Given this economic landscape, it may be most
economically rational to simply abandon certain
patents rather than pay to enforce them.6
Patents are Risky to Enforce
Simply spending a significant amount to enforce a
patent does not assure victory. To the contrary, most
patent cases go against the patent owner, find the
patent either invalid or not infringed.
For example, in calendar year 2007, of the cases
addressing alleged obviousness (or lack of
inventive step), the trial court found the patent
obvious in 34 of 68 total cases, or fully half of the
time. Similarly, of the cases addressing alleged
anticipation (or lack of novelty) under US Section
102(b), the trial court found the patent anticipated
in 20 of 34 total cases, or over half of the time.
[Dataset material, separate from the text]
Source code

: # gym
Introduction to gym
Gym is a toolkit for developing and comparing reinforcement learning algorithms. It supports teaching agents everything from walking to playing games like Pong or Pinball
Similarly, in cases addressing literal infringement,
the trial court found the patent not directly
infringed in 167 of 228 total cases, or in fully three
out of four cases. (!)
Thus, it is statistically more likely than an accused
infringer will escape liability, either because the
patent is found invalid or because the patent is found
not infringed. Given the high cost of enforcement, and
the statistical likelihood that a patent will be found
invalid or not infringed, it may be most economically-
rational for many patent owners to simply abandon
any patent which is not worth at least several times
the fixed cost of enforcement.
Patents are Expensive to Obtain
Patents are expensive to obtain. In calendar year
2007, the cost to prepare a reasonably complex
United States biotechnology or pharmaceutical
patent application averaged US $15,000 in both
Boston and San Francisco, two biotechnology
centres. This is simply the average cost to prepare
the application: in addition, a patent applicant must
also pay government filing fees, and the legal fees
required to respond to inquiries from the patent
examiner, to amend the application, to perhaps
pursue an administrative appeal, et cetera. Further,
this is the average cost to prepare one application
(generally, one ‘independent’ patent claim and nine
accompanying ‘dependent’ claims). Most
biotechnology cases, however, involve at least half a
dozen independent claims which often evolve into
half a dozen different patent applications.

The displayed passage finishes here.